Commands That Support the Thread Analyzer

The following commands are in support of the Thread Analyzer. See the Sun Studio 12: Thread Analyzer User’s Guide for more information about the data captured and shown.

races

Writes a list of all dataraces in the experiments. Data-race reports are available only from experiments with data-race-detection data.

rdetail race_id

Writes the detailed information for the given race_id. If the race_id is set to all, detailed information for all dataraces is shown. Data-race reports are available only from experiments with data-race-detection data.

deadlocks

Writes a list of all detected real and potential deadlocks in the experiments. Deadlock reports are available only from experiments with deadlock-detection data.

ddetail deadlock_id

Writes the detailed information for the given deadlock_id. If the deadlock_id is set to all, detailed information for all deadlocks is shown. Deadlock reports are available only from experiments with deadlock-detection data.

Commands That List Experiments, Samples, Threads, and LWPs

This section describes the commands that list experiments, samples, threads, and LWPs.

experiment_list

Display the full list of experiments loaded with their ID number. Each experiment is listed with an index, which is used when selecting samples, threads, or LWPs, and a PID, which can be used for advanced filtering.

The following example shows an experiment list.


(er_print) experiment_list
ID Experiment
== ==========
1 test.1.er
2 test.6.er

sample_list

Display the list of samples currently selected for analysis.

The following example shows a sample list.


(er_print) sample_list
Exp Sel     Total
=== ======= =====
  1 1-6        31
  2 7-10,15    31

lwp_list

Display the list of LWPs currently selected for analysis.

thread_list

Display the list of threads currently selected for analysis.

cpu_list

Display the list of CPUs currently selected for analysis.

Commands That Control Filtering of Experiment Data

You can specify filtering of experiment data in two ways:

Specifying a Filter Expression

You can specify a filter expression with the filters command.

filters filter_exp

filter_exp is an expression that evaluates as true for any data record that should be included, and false for records that should not be included. The grammar of the expression is described in Expression Grammar.

Selecting Samples, Threads, LWPs, and CPUs for Filtering

Selection Lists

The syntax of a selection is shown in the following example. This syntax is used in the command descriptions.


[experiment-list:]selection-list[+[
experiment-list:]selection-list … ]

Each selection list can be preceded by an experiment list, separated from it by a colon and no spaces.
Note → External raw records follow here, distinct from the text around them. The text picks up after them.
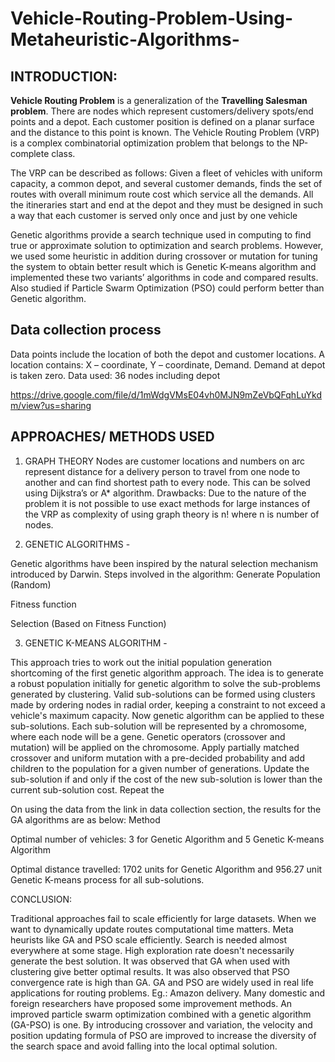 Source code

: # Vehicle-Routing-Problem-Using-Metaheuristic-Algorithms-

## INTRODUCTION:
**Vehicle Routing Problem** is a generalization of the **Travelling Salesman problem**. There 
are nodes which represent customers/delivery spots/end points and a depot. Each 
customer position is defined on a planar surface and the distance to this point is known. 
The Vehicle Routing Problem (VRP) is a complex combinatorial optimization problem that 
belongs to the NP-complete class.

The VRP can be described as follows: Given a fleet of vehicles with uniform capacity, a 
common depot, and several customer demands, finds the set of routes with overall 
minimum route cost which service all the demands. 
All the itineraries start and end at the depot and they must be designed in such a way that 
each customer is served only once and just by one vehicle

Genetic algorithms provide a search technique used in computing to find true or 
approximate solution to optimization and search problems. However, we used some 
heuristic in addition during crossover or mutation for tuning the system to obtain better 
result which is Genetic K-means algorithm and implemented these two variants’
algorithms in code and compared results. Also studied if Particle Swarm Optimization 
(PSO) could perform better than Genetic algorithm.

## Data collection process 
Data points include the location of both the depot and customer locations. A location 
contains: X – coordinate, Y – coordinate, Demand. Demand at depot is taken zero. 
Data used: 36 nodes including depot

https://drive.google.com/file/d/1mWdgVMsE04vh0MJN9mZeVbQFqhLuYkdm/view?us=sharing


## APPROACHES/ METHODS USED

1. GRAPH THEORY
Nodes are customer locations and numbers on arc represent 
distance for a delivery person to travel from one node to another and can find shortest 
path to every node. This can be solved using Dijkstra’s or A* algorithm.
Drawbacks: Due to the nature of the problem it is not possible to use exact methods for 
large instances of the VRP as complexity of using graph theory is n! where n is number 
of nodes.

2. GENETIC ALGORITHMS -

Genetic algorithms have been inspired by the natural 
selection mechanism introduced by Darwin.
Steps involved in the algorithm:
Generate Population (Random) 

Fitness function

Selection (Based on Fitness Function) 


3. GENETIC K-MEANS ALGORITHM -

This approach tries to work out the initial 
population generation shortcoming of the first genetic algorithm approach. The idea is to 
generate a robust population initially for genetic algorithm to solve the sub-problems 
generated by clustering. Valid sub-solutions can be formed using clusters made by 
ordering nodes in radial order, keeping a constraint to not exceed a vehicle's maximum 
capacity. Now genetic algorithm can be applied to these sub-solutions. Each sub-solution 
will be represented by a chromosome, where each node will be a gene. Genetic operators 
(crossover and mutation) will be applied on the chromosome. Apply partially matched 
crossover and uniform mutation with a pre-decided probability and add children to the 
population for a given number of generations. Update the sub-solution if and only if the 
cost of the new sub-solution is lower than the current sub-solution cost. Repeat the 



On using the data from the link in data collection section, the results for the GA algorithms 
are as below:
Method  

Optimal number of 
vehicles: 3 for Genetic Algorithm and  5 Genetic K-means 
Algorithm

Optimal distance 
travelled:
1702 units for Genetic Algorithm and 956.27 unit Genetic K-means 
process for all sub-solutions.





CONCLUSION:


Traditional approaches fail to scale efficiently for large datasets. When we want to 
dynamically update routes computational time matters. Meta heurists like GA and PSO 
scale efficiently. Search is needed almost everywhere at some stage. High exploration 
rate doesn't necessarily generate the best solution.
It was observed that GA when used with clustering give better optimal results. It was also 
observed that PSO convergence rate is high than GA. GA and PSO are widely used in 
real life applications for routing problems. Eg.: Amazon delivery.
Many domestic and foreign researchers have proposed some improvement methods. An 
improved particle swarm optimization combined with a genetic algorithm (GA-PSO) is 
one. By introducing crossover and variation, the velocity and position updating formula of 
PSO are improved to increase the diversity of the search space and avoid falling into the 
local optimal solution.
You can make multiple selections by joining selection lists with a + sign.

The experiment list and the selection list have the same syntax, which is either the keyword all or a list of numbers or ranges of numbers (n-m) separated by commas but no spaces, as shown in this example.


2,4,9-11,23-32,38,40

The experiment numbers can be determined by using the exp_list command.

Some examples of selections are as follows.


1:1-4+2:5,6
all:1,3-6

In the first example, objects 1 through 4 are selected from experiment 1 and objects 5 and 6 are selected from experiment 2. In the second example, objects 1 and 3 through 6 are selected from all experiments. The objects may be LWPs, threads, or samples.

Selection Commands

The commands to select LWPs, samples, CPUs, and threads are not independent. If the experiment list for a command is different from that for the previous command, the experiment list from the latest command is applied to all three selection targets, LWPs, samples, and threads, in the following way.

sample_select sample_spec

Select the samples for which you want to display information. The list of samples you selected is displayed when the command finishes.

lwp_select lwp_spec

Select the LWPs about which you want to display information. The list of LWPs you selected is displayed when the command finishes.

thread_select thread_spec

Select the threads about which you want to display information. The list of threads you selected is displayed when the command finishes.

cpu_select cpu_spec

Select the CPUs about which you want to display information. The list of CPUs you selected is displayed when the command finishes.

Commands That Control Load Object Expansion and Collapse

object_list

Display a two-column list showing the status and names of all load objects. The show/hide/api status of each load object is shown in the first column, and the name of the object is shown in the second column. The name of each load object is preceded either by a show that indicates that the functions of that object are shown in the function list (expanded), by a hide that indicates that the functions of that object are not shown in the function list (collapsed), or by API-only if only those functions representing the entry point into the load object are shown. All functions for a collapsed load object map to a single entry in the function list representing the entire load object.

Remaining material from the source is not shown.